Può sembrare banale, ma sapere di non essere gli unici a provare dolore può essere una delle vie di uscita, una salvezza.
Per sentirsi meno soli, meno inutili, meno disperati.

Io ho vissuto il mio dolore appieno, da giovane, e ho pensato per anni, ogni giorno, al suicidio. Ci ho anche provato. 
Sono stata malata tanto tempo di depressione, abusata, e sono stata per almeno 20 anni – a turno – anoressica, bulimica, affetta da binge, e ora obesa.

Ho dovuto imparare con le mie sole forze ad amare la vita, e soprattutto amare me stessa, per perdonarmi tutto: tutti gli errori, tutte le paure, ma anche tutte le ingiustizie che ho vissuto e che mi hanno segnata nel profondo.

E questo dolore mi ha insegnato una prima, grande lezione: il dolore non è una giustificazione. 

Tutti hanno un dolore, e nonostante questo si può essere brave persone, senza far pagare agli altri i nostri problemi, senza inaridirci, senza essere cattivi o fare del male.

Smettere di odiare è la seconda, grande lezione: rabbia, rancore, odio e vendetta sono sentimenti distruttivi, che consumano il cuore da dentro, e ci incatenano al nostro dolore. Solo chi è capace di lasciare andare l’odio, può diventare felice.

Ed è la terza, grande lezione: accettare il dolore, senza dargli un risvolto positivo (col cavolo!), e senza dargli un risvolto negativo.
È andata così, è passata, io non sono il mio dolore, inutile pensarci ancora.

Ed è la quarta, grande lezione sulla vita: Aspetta un attimo, in fondo puoi sempre ammazzarti domani. 

Io ho fatto così. L’ultima volta che ho voluto morire, mi sono sdraiata a terra e ho detto a me stessa: Posso ammazzarmi anche domani. 
E l’indomani ho detto: Posso ammazzarmi anche domani. 
E il giorno dopo ancora, e quello a seguire: Posso ammazzarmi anche domani. 

Sapere di poter scegliere di morire, senza tabù, ma anche di aspettare un attimo: un attimo dopo l’altro i giorni sono diventati settimane, poi mesi e poi anni.
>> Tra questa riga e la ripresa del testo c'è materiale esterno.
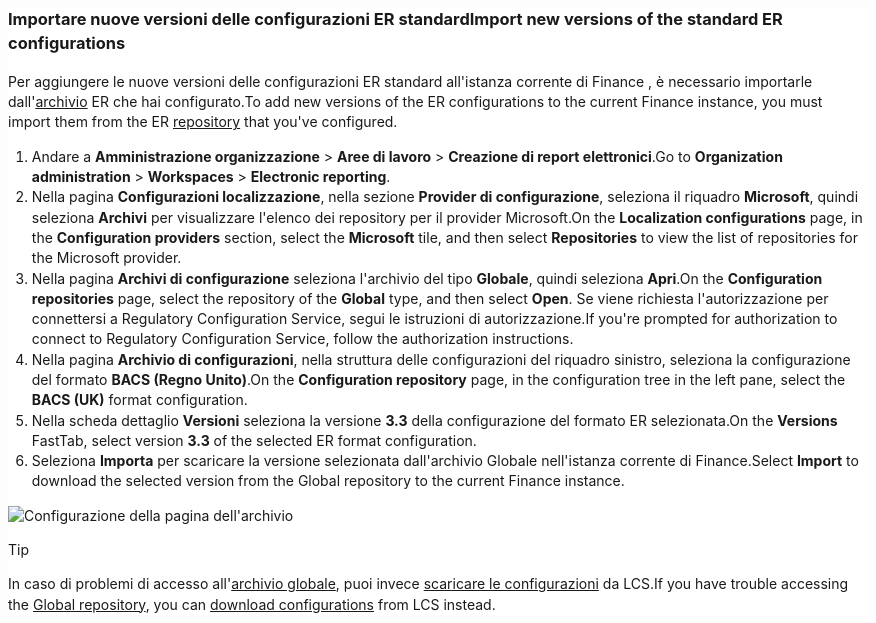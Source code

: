 ### <a name="import-new-versions-of-the-standard-er-configurations"></a><a id="ImportERFormat2"></a><span data-ttu-id="e2c48-367">Importare nuove versioni delle configurazioni ER standard</span><span class="sxs-lookup"><span data-stu-id="e2c48-367">Import new versions of the standard ER configurations</span></span>

<span data-ttu-id="e2c48-368">Per aggiungere le nuove versioni delle configurazioni ER standard all'istanza corrente di Finance , è necessario importarle dall'[archivio](general-electronic-reporting.md#Repository) ER che hai configurato.</span><span class="sxs-lookup"><span data-stu-id="e2c48-368">To add new versions of the ER configurations to the current Finance instance, you must import them from the ER [repository](general-electronic-reporting.md#Repository) that you've configured.</span></span>

1. <span data-ttu-id="e2c48-369">Andare a **Amministrazione organizzazione** \> **Aree di lavoro** \> **Creazione di report elettronici**.</span><span class="sxs-lookup"><span data-stu-id="e2c48-369">Go to **Organization administration** \> **Workspaces** \> **Electronic reporting**.</span></span>
2. <span data-ttu-id="e2c48-370">Nella pagina **Configurazioni localizzazione**, nella sezione **Provider di configurazione**, seleziona il riquadro **Microsoft**, quindi seleziona **Archivi** per visualizzare l'elenco dei repository per il provider Microsoft.</span><span class="sxs-lookup"><span data-stu-id="e2c48-370">On the **Localization configurations** page, in the **Configuration providers** section, select the **Microsoft** tile, and then select **Repositories** to view the list of repositories for the Microsoft provider.</span></span>
3. <span data-ttu-id="e2c48-371">Nella pagina **Archivi di configurazione** seleziona l'archivio del tipo **Globale**, quindi seleziona **Apri**.</span><span class="sxs-lookup"><span data-stu-id="e2c48-371">On the **Configuration repositories** page, select the repository of the **Global** type, and then select **Open**.</span></span> <span data-ttu-id="e2c48-372">Se viene richiesta l'autorizzazione per connettersi a Regulatory Configuration Service, segui le istruzioni di autorizzazione.</span><span class="sxs-lookup"><span data-stu-id="e2c48-372">If you're prompted for authorization to connect to Regulatory Configuration Service, follow the authorization instructions.</span></span>
4. <span data-ttu-id="e2c48-373">Nella pagina **Archivio di configurazioni**, nella struttura delle configurazioni del riquadro sinistro, seleziona la configurazione del formato **BACS (Regno Unito)**.</span><span class="sxs-lookup"><span data-stu-id="e2c48-373">On the **Configuration repository** page, in the configuration tree in the left pane, select the **BACS (UK)** format configuration.</span></span>
5. <span data-ttu-id="e2c48-374">Nella scheda dettaglio **Versioni** seleziona la versione **3.3** della configurazione del formato ER selezionata.</span><span class="sxs-lookup"><span data-stu-id="e2c48-374">On the **Versions** FastTab, select version **3.3** of the selected ER format configuration.</span></span>
6. <span data-ttu-id="e2c48-375">Seleziona **Importa** per scaricare la versione selezionata dall'archivio Globale nell'istanza corrente di Finance.</span><span class="sxs-lookup"><span data-stu-id="e2c48-375">Select **Import** to download the selected version from the Global repository to the current Finance instance.</span></span>

![Configurazione della pagina dell'archivio](./media/er-quick-start2-import-solution2.png)

> [!TIP]
> <span data-ttu-id="e2c48-377">In caso di problemi di accesso all'[archivio globale](er-download-configurations-global-repo.md), puoi invece [scaricare le configurazioni](download-electronic-reporting-configuration-lcs.md) da LCS.</span><span class="sxs-lookup"><span data-stu-id="e2c48-377">If you have trouble accessing the [Global repository](er-download-configurations-global-repo.md), you can [download configurations](download-electronic-reporting-configuration-lcs.md) from LCS instead.</span></span>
E nel frattempo il dolore si è fatto meno profondo, poi più pallido, infine è diventato ridicolo.
Io ero più forte del mio dolore.

E intanto la vita andava avanti con la sua luce, ogni giorno, un attimo dopo l’altro, e io ero viva.
E quando sei vivo, prima o poi una felicità succede, e poi un’altra e inizi a prenderci gusto e arriva il giorno in cui non hai più bisogno di sapere che puoi morire anche domani, ma sei capace di dire: Potrei vivere anche domani!

Lo scrivo a te che stai pensando di ucciderti. Te lo dico perché so che hai fatto questa scelta con saggezza, e io non la critico: la vita ti appartiene, e nessuno deve giudicarti per come la spendi.

Ma ti chiedo: Aspetta un attimo, tanto puoi ammazzarti anche domani, no? 
E se in questa pigrizia di vivere si nascondesse la tua felicità?

La felicità non è perfetta, e non è perfetto nemmeno il dolore. Prima o poi si creerà una crepa da qualche parte, da cui entrerà un raggio di luce. 
Come d’estate, quando la luce filtra da una piccola fessura della persiana, e resti incantato a guardare il pulviscolo che fluttua nell’aria.
La luce c’è, è quasi tangibile, ed è una luce che saprà invadere tutto.

Allora: Aspetta un attimo, magari domani va meglio. E se non è così, puoi sempre aspettare ancora un giorno.
E un giorno, e un altro giorno soltanto.

Prima o poi la vita arriva. 

Aspetta un attimo, no?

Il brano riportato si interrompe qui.